__Stored data__:
______

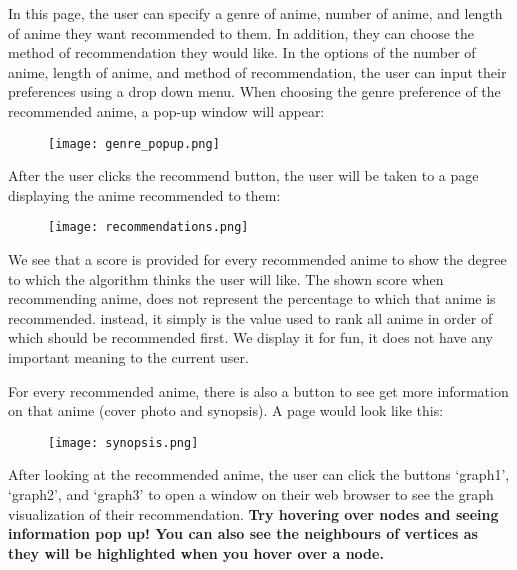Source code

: \documentclass[fontsize=11pt]{article}
\begin{document}
\newpage

\item[] In this page, the user can specify a genre of anime, number of anime, and length of anime they want recommended to them. In addition, they can choose the method of recommendation they would like. In the options of the number of anime, length of anime, and method of recommendation, the user can input their preferences using a drop down menu. When choosing the genre preference of the recommended anime, a pop-up window will appear:

\begin{figure}[htp]
    \centering
    \texttt{[image: genre\_popup.png]}
\end{figure}

\newpage

\item[] After the user clicks the recommend button, the user will be taken to a page displaying the anime recommended to them:
\begin{figure}[htp]
    \centering
    \texttt{[image: recommendations.png]}
\end{figure}

\item[]We see that a score is provided for every recommended anime to show the degree to which the algorithm thinks the user will like. The shown score when recommending anime, does not represent the percentage to which that anime is recommended. instead, it simply is the value used to rank all anime in order of which should be recommended first. We display it for fun, it does not have any important meaning to the current user. 

\item[]For every recommended anime, there is also a button to see get more information on that anime (cover photo and synopsis). A page would look like this:
\begin{figure}[htp]
    \centering
    \texttt{[image: synopsis.png]}
\end{figure}

\item[] After looking at the recommended anime, the user can click the buttons `graph1', `graph2', and `graph3' to open a window on their web browser to see the graph visualization of their recommendation. \textbf{Try hovering over nodes and seeing information pop up! You can also see the neighbours of vertices as they will be highlighted when you hover over a node.}
\end{document}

______

__Work to complete__: The result should be every line of the material that contains the word "texttt", so copy those lines.

__Problem solution__:
    \texttt{[image: genre\_popup.png]}
    \texttt{[image: recommendations.png]}
    \texttt{[image: synopsis.png]}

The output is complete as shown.